Unfamiliar at the time with the necessity of pickups to properly mic their guitars, they had to shift their approach to performing on the fly. “At the first club we went to, our guitars fed back to badly that we just sat on the floor to play and then did 30 shows like that,” says Lortz. “It was great because we didn’t have to worry about sound check or what our mics sounded like,” Morrison laughs. “Sometimes we’d lay down. Sometimes we’d walk around and sing really loud in peoples’ faces if they were talking too loud.” An extensive tour with the Fleet Foxes further refined their performances, and by the time the duo connected with Ashley in late March of 2009, Lortz’s vision of where he wanted the next album to go was lucid and his focus even sharper with the news that his first child was on its way.

Though minor chords and romantically morose lyrical yarns about misplaced affections and spiritual inertia remain touchstones, there’s a refreshing undercurrent of optimistic light running through songs like “The River” and “New Shadow,” a bewildered and beautiful reflection on Lortz’s impending parenthood.
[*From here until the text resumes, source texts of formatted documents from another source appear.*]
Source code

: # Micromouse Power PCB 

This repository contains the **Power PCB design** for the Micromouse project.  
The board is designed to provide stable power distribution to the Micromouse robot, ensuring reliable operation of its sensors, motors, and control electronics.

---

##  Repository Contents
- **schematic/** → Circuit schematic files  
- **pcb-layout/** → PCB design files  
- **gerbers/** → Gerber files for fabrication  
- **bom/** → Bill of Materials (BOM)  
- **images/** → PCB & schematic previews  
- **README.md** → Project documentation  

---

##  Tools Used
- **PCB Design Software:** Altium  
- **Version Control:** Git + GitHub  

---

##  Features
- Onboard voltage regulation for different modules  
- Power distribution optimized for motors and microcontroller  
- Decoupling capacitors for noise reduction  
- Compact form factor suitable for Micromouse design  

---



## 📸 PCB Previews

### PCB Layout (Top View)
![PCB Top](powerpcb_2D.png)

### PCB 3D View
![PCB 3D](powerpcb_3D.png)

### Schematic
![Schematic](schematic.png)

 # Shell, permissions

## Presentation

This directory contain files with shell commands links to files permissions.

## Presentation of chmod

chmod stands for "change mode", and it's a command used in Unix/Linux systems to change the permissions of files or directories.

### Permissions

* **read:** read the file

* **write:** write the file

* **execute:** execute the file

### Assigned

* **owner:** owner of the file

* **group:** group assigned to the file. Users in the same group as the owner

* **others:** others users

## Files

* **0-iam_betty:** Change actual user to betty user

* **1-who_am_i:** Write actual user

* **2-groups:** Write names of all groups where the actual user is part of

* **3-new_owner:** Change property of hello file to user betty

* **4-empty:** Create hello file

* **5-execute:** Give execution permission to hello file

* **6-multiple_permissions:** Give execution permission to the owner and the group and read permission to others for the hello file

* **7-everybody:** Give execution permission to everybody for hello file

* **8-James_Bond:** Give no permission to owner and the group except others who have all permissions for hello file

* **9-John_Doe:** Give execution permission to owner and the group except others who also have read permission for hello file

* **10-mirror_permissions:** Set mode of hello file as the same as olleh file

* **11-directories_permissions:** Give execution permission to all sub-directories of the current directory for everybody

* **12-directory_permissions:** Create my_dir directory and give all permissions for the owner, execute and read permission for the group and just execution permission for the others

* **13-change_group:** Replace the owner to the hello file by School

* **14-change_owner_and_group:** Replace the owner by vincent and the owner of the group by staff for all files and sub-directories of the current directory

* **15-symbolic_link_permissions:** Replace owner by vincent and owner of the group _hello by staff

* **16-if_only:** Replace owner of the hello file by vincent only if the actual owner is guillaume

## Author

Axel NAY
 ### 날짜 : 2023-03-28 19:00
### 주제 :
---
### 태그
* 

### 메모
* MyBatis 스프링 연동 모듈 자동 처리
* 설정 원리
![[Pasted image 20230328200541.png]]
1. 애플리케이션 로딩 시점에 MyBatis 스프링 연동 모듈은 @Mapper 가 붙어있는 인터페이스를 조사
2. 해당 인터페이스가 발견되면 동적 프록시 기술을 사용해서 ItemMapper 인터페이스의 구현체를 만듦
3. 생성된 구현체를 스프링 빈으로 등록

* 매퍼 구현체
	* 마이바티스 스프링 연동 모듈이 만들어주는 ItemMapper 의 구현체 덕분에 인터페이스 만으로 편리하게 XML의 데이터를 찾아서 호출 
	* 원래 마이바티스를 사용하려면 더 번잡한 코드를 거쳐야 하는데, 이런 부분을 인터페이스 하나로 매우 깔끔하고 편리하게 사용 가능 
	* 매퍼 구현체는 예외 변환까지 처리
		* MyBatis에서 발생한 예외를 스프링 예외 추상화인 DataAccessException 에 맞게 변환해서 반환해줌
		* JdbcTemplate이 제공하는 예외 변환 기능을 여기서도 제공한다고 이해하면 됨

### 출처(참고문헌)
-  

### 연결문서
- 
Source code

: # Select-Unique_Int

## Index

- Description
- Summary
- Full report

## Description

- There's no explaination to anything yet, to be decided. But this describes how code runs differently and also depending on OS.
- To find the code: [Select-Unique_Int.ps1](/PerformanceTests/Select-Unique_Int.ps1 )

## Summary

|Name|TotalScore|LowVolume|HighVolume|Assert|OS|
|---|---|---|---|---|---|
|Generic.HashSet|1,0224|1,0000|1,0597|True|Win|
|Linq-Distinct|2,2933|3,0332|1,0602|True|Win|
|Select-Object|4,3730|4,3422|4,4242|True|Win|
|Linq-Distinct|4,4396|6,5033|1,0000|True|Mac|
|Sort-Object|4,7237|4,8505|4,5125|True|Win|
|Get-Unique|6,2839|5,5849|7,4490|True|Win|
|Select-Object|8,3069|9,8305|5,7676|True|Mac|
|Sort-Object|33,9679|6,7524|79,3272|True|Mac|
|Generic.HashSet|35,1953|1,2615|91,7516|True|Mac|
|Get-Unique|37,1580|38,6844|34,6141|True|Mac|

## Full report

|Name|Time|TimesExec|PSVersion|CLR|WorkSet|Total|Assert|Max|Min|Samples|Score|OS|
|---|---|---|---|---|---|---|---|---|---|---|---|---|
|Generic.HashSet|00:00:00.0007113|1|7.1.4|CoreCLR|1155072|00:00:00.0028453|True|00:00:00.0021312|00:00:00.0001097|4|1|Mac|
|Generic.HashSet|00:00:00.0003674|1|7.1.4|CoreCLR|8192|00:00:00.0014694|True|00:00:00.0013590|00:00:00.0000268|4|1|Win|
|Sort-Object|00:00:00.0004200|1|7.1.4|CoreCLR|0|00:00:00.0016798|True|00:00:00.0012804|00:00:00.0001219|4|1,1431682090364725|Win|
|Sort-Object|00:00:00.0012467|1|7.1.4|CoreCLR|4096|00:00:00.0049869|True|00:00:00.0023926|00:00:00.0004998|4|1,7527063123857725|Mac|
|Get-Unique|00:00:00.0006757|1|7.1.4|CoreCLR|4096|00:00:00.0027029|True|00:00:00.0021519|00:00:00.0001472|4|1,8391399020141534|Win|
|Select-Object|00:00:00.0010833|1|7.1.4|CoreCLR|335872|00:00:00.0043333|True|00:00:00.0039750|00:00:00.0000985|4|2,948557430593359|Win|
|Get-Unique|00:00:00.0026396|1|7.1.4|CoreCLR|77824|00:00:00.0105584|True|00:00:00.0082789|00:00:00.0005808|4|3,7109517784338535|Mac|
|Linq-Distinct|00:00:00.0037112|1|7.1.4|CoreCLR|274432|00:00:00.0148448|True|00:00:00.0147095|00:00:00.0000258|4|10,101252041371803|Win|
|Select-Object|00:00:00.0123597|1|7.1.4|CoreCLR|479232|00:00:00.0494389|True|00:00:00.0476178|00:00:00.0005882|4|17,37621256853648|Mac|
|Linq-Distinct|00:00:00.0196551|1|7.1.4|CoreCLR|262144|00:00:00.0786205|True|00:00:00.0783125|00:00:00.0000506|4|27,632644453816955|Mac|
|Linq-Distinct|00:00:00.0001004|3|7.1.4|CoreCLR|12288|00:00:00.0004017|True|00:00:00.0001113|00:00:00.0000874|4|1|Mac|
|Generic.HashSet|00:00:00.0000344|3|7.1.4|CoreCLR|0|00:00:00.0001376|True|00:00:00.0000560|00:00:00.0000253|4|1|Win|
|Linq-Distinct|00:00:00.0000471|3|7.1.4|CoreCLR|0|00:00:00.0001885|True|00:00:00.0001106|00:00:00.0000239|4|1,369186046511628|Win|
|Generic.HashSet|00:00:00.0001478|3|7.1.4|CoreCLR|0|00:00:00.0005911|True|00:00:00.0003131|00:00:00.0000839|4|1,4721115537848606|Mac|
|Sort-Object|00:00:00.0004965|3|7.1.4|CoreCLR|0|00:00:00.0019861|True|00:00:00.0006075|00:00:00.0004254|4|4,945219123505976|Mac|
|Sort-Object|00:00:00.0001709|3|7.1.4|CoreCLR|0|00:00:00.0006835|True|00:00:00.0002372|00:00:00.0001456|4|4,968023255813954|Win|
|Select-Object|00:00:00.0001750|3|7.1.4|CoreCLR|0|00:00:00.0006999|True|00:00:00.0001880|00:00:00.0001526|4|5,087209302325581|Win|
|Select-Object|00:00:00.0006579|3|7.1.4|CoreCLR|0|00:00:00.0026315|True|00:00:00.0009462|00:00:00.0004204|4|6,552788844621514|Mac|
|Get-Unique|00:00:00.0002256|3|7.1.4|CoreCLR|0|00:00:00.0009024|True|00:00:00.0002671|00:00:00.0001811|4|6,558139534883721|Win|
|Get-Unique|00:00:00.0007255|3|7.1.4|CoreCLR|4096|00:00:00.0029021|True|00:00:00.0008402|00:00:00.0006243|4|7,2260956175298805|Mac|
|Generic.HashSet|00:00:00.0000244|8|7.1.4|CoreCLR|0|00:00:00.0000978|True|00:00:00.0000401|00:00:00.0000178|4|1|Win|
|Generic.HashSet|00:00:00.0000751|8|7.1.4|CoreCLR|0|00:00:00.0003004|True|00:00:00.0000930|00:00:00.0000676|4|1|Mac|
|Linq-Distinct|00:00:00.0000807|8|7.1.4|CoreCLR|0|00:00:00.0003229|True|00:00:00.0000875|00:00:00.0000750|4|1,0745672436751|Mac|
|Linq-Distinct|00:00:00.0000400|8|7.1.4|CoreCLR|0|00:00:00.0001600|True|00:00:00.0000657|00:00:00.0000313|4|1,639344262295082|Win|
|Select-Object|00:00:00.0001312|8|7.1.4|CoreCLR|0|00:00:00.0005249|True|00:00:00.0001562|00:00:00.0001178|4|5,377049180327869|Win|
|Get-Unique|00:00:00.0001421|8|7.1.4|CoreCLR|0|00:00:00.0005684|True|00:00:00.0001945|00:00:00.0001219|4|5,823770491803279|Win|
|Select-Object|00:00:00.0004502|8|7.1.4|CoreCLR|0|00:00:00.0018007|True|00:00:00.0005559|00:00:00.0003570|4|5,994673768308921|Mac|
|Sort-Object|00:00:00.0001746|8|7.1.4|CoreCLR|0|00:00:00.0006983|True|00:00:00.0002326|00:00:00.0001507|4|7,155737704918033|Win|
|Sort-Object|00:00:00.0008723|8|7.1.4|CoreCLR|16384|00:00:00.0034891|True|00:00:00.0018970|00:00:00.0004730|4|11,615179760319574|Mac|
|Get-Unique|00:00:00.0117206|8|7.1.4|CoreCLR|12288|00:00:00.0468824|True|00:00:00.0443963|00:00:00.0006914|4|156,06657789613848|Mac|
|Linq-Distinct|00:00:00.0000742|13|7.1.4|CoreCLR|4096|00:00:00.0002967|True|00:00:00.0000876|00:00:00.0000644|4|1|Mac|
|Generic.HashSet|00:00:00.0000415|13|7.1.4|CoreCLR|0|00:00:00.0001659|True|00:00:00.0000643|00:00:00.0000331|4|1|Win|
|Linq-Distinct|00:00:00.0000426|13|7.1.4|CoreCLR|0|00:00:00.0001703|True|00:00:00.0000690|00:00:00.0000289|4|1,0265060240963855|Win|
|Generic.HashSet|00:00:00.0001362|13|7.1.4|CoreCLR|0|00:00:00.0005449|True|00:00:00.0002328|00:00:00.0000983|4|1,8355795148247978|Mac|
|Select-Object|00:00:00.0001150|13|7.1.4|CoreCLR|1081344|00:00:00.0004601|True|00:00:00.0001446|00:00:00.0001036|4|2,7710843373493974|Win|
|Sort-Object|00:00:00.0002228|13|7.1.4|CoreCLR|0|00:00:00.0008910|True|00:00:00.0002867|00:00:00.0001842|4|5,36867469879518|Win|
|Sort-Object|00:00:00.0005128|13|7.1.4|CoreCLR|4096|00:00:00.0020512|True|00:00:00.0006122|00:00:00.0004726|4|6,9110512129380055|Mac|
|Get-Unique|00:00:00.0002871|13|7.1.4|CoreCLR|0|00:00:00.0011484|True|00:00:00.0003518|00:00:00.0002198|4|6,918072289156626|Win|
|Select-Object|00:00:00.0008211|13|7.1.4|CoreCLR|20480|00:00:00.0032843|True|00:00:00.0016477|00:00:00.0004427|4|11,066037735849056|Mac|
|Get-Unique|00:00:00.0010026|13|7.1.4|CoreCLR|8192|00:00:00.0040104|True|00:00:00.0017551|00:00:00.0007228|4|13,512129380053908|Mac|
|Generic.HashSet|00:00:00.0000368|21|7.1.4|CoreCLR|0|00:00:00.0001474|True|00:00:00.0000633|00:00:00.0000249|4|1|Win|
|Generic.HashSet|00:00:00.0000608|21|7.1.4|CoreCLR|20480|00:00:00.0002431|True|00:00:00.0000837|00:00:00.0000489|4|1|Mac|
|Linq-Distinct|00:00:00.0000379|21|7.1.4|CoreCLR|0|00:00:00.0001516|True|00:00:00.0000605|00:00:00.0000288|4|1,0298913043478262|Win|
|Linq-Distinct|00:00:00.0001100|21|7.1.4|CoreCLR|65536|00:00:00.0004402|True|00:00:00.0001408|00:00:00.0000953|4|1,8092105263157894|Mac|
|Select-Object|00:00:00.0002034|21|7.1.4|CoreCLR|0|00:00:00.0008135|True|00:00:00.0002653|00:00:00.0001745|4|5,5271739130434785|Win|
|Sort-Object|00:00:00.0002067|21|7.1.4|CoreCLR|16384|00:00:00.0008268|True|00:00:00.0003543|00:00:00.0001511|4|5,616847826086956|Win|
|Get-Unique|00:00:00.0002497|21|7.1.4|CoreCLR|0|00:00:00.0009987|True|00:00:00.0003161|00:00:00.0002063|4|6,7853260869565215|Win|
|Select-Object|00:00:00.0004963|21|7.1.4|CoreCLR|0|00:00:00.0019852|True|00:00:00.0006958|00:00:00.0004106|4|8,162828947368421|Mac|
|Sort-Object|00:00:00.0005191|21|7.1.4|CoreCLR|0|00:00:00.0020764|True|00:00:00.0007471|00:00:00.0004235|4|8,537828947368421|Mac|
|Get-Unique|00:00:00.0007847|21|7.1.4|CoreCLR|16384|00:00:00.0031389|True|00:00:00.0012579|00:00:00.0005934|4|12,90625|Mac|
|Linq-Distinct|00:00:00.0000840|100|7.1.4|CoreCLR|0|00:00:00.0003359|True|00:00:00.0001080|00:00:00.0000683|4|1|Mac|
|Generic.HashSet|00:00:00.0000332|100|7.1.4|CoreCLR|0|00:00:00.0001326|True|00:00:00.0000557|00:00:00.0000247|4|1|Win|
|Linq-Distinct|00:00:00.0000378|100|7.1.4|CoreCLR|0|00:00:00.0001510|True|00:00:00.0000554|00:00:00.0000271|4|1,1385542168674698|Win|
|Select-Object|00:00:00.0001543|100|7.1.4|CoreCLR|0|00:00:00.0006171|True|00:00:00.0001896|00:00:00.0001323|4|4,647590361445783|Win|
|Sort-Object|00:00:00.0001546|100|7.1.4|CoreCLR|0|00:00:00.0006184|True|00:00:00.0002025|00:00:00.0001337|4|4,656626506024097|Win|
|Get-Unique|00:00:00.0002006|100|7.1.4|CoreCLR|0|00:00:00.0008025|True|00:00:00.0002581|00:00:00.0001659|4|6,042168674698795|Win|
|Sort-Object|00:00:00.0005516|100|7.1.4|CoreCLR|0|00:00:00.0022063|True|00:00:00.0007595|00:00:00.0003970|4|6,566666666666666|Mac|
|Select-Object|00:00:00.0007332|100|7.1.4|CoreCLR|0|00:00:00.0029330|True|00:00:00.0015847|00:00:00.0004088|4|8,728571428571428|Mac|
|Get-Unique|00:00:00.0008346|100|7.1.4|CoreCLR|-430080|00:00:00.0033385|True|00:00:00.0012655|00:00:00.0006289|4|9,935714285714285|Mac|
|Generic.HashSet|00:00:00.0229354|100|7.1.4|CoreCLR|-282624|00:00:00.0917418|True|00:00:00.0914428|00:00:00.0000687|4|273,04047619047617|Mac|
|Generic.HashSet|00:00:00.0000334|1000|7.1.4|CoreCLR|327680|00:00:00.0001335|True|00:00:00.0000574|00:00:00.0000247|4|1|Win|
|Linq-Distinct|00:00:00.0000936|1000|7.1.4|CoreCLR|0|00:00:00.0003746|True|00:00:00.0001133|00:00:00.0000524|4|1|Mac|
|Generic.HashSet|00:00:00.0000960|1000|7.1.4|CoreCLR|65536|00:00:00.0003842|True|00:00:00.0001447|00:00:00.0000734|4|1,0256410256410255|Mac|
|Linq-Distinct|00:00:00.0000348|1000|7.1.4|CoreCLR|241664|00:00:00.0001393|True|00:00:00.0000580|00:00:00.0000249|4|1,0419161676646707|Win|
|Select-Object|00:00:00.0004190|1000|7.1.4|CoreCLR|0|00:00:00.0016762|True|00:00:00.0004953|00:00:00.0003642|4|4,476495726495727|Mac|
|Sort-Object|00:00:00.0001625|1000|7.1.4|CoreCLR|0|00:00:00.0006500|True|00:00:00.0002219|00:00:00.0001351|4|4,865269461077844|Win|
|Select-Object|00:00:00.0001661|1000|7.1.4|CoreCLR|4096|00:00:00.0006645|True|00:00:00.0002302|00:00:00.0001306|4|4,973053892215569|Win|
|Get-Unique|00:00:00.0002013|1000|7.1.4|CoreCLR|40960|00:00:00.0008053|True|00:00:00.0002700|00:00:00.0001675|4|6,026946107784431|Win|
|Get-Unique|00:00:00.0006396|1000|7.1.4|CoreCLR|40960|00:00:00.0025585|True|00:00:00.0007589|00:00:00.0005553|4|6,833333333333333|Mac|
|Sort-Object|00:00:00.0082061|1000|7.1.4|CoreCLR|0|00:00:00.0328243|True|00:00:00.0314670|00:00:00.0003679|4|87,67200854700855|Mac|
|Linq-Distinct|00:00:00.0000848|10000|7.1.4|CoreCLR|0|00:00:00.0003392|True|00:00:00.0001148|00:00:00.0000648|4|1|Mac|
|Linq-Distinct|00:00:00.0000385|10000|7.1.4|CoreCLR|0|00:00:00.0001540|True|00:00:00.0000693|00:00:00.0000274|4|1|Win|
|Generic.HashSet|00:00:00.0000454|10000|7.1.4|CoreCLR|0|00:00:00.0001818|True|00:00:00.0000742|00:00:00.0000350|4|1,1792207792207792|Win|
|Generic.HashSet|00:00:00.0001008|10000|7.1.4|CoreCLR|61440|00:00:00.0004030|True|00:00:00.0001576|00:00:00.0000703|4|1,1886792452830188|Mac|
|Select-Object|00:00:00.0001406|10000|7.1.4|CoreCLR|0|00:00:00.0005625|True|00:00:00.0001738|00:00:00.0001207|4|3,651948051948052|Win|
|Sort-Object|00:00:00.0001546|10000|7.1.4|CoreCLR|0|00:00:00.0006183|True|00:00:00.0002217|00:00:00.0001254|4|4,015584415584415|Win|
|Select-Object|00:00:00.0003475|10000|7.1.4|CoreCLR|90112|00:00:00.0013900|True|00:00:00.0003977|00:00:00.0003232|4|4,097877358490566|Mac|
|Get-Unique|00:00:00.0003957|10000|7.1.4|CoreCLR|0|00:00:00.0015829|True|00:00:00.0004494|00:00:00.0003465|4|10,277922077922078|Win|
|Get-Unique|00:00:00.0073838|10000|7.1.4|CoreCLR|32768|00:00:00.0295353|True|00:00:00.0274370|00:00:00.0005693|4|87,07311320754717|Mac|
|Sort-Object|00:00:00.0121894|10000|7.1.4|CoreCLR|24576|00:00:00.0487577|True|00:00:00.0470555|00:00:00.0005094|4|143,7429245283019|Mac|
The presence of Lortz’s innate grasp of classic ‘60s pop structures is still audible, but so is growth beyond an obvious affection for early Rolling Stones, with songs like “Let It Die” pulsing with a sly warmth and subtle twang all their own. Morrison also comes more sharply into the foreground, particularly on the (nearly) title track, when Lortz relegates himself to mournful howls behind her distinct and dramatic alto.

His partner’s increased presence notwithstanding, it’s still Lortz’s baby, figuratively and literally. Morrison likens it to a rebirth – “On the last record he was so miserable, and now he’s got a kid coming and is trying to figure out what kind of person he’s gonna be and wants to be for his kid. It’s definitely more hopeful than the last record.”